Dataset entries >>
==========

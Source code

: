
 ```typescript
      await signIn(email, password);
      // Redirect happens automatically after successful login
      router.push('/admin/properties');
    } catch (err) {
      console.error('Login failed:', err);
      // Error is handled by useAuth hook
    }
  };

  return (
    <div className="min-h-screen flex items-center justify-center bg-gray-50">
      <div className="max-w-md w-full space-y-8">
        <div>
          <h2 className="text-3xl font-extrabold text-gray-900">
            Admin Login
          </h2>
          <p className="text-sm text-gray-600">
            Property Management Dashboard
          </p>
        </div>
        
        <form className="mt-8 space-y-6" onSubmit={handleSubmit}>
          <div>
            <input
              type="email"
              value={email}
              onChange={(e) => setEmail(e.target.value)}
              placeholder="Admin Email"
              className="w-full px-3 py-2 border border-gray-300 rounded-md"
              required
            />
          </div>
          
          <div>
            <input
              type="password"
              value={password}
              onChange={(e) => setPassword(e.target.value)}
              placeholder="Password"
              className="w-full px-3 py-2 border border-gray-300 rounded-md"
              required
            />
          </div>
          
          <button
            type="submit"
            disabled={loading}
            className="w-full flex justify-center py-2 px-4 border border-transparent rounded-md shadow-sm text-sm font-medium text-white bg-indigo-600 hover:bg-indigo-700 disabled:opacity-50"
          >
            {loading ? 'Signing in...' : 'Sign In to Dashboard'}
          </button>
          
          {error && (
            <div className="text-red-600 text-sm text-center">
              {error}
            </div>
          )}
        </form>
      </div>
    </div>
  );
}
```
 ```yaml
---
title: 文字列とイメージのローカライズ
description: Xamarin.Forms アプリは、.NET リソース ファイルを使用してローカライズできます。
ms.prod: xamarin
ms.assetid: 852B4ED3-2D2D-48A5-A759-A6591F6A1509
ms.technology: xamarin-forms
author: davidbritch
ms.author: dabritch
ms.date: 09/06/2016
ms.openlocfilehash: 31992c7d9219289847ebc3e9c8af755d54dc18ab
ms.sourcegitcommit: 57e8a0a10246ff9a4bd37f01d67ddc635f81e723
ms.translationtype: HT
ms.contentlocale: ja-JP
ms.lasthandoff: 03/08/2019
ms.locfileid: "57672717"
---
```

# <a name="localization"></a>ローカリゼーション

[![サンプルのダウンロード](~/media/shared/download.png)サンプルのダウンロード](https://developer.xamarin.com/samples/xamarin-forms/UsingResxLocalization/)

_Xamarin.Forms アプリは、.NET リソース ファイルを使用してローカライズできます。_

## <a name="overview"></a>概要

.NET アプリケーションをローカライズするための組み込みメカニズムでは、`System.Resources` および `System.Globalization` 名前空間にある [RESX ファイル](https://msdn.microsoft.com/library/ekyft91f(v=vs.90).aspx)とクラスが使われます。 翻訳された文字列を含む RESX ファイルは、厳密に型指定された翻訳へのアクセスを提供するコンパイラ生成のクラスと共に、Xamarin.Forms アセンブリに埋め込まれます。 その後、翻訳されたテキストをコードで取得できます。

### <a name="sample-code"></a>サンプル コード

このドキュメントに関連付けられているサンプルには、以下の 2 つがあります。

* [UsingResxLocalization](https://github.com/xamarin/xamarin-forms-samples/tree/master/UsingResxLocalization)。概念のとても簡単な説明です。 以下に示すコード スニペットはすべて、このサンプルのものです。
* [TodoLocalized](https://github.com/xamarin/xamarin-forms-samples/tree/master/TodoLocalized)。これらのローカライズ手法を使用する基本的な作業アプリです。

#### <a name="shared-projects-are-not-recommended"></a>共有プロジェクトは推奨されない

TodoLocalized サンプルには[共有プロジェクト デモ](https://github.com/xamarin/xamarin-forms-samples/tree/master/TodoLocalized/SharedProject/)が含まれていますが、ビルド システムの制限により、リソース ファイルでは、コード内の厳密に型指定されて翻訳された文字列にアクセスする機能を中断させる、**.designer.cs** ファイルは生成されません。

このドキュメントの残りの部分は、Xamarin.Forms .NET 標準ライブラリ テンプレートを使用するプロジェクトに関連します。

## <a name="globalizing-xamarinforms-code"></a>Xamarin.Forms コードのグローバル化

==========

Could you retype all of the records above exactly as they appear?

Solution >>
Source code

:
 ```typescript
      await signIn(email, password);
      // Redirect happens automatically after successful login
      router.push('/admin/properties');
    } catch (err) {
      console.error('Login failed:', err);
      // Error is handled by useAuth hook
    }
  };

  return (
    <div className="min-h-screen flex items-center justify-center bg-gray-50">
      <div className="max-w-md w-full space-y-8">
        <div>
          <h2 className="text-3xl font-extrabold text-gray-900">
            Admin Login
          </h2>
          <p className="text-sm text-gray-600">
            Property Management Dashboard
          </p>
        </div>
        
        <form className="mt-8 space-y-6" onSubmit={handleSubmit}>
          <div>
            <input
              type="email"
              value={email}
              onChange={(e) => setEmail(e.target.value)}
              placeholder="Admin Email"
              className="w-full px-3 py-2 border border-gray-300 rounded-md"
              required
            />
          </div>
          
          <div>
            <input
              type="password"
              value={password}
              onChange={(e) => setPassword(e.target.value)}
              placeholder="Password"
              className="w-full px-3 py-2 border border-gray-300 rounded-md"
              required
            />
          </div>
          
          <button
            type="submit"
            disabled={loading}
            className="w-full flex justify-center py-2 px-4 border border-transparent rounded-md shadow-sm text-sm font-medium text-white bg-indigo-600 hover:bg-indigo-700 disabled:opacity-50"
          >
            {loading ? 'Signing in...' : 'Sign In to Dashboard'}
          </button>
          
          {error && (
            <div className="text-red-600 text-sm text-center">
              {error}
            </div>
          )}
        </form>
      </div>
    </div>
  );
}
```
 ```yaml
---
title: 文字列とイメージのローカライズ
description: Xamarin.Forms アプリは、.NET リソース ファイルを使用してローカライズできます。
ms.prod: xamarin
ms.assetid: 852B4ED3-2D2D-48A5-A759-A6591F6A1509
ms.technology: xamarin-forms
author: davidbritch
ms.author: dabritch
ms.date: 09/06/2016
ms.openlocfilehash: 31992c7d9219289847ebc3e9c8af755d54dc18ab
ms.sourcegitcommit: 57e8a0a10246ff9a4bd37f01d67ddc635f81e723
ms.translationtype: HT
ms.contentlocale: ja-JP
ms.lasthandoff: 03/08/2019
ms.locfileid: "57672717"
---
```

# <a name="localization"></a>ローカリゼーション

[![サンプルのダウンロード](~/media/shared/download.png)サンプルのダウンロード](https://developer.xamarin.com/samples/xamarin-forms/UsingResxLocalization/)

_Xamarin.Forms アプリは、.NET リソース ファイルを使用してローカライズできます。_

## <a name="overview"></a>概要

.NET アプリケーションをローカライズするための組み込みメカニズムでは、`System.Resources` および `System.Globalization` 名前空間にある [RESX ファイル](https://msdn.microsoft.com/library/ekyft91f(v=vs.90).aspx)とクラスが使われます。 翻訳された文字列を含む RESX ファイルは、厳密に型指定された翻訳へのアクセスを提供するコンパイラ生成のクラスと共に、Xamarin.Forms アセンブリに埋め込まれます。 その後、翻訳されたテキストをコードで取得できます。

### <a name="sample-code"></a>サンプル コード

このドキュメントに関連付けられているサンプルには、以下の 2 つがあります。

* [UsingResxLocalization](https://github.com/xamarin/xamarin-forms-samples/tree/master/UsingResxLocalization)。概念のとても簡単な説明です。 以下に示すコード スニペットはすべて、このサンプルのものです。
* [TodoLocalized](https://github.com/xamarin/xamarin-forms-samples/tree/master/TodoLocalized)。これらのローカライズ手法を使用する基本的な作業アプリです。

#### <a name="shared-projects-are-not-recommended"></a>共有プロジェクトは推奨されない

TodoLocalized サンプルには[共有プロジェクト デモ](https://github.com/xamarin/xamarin-forms-samples/tree/master/TodoLocalized/SharedProject/)が含まれていますが、ビルド システムの制限により、リソース ファイルでは、コード内の厳密に型指定されて翻訳された文字列にアクセスする機能を中断させる、**.designer.cs** ファイルは生成されません。

このドキュメントの残りの部分は、Xamarin.Forms .NET 標準ライブラリ テンプレートを使用するプロジェクトに関連します。

## <a name="globalizing-xamarinforms-code"></a>Xamarin.Forms コードのグローバル化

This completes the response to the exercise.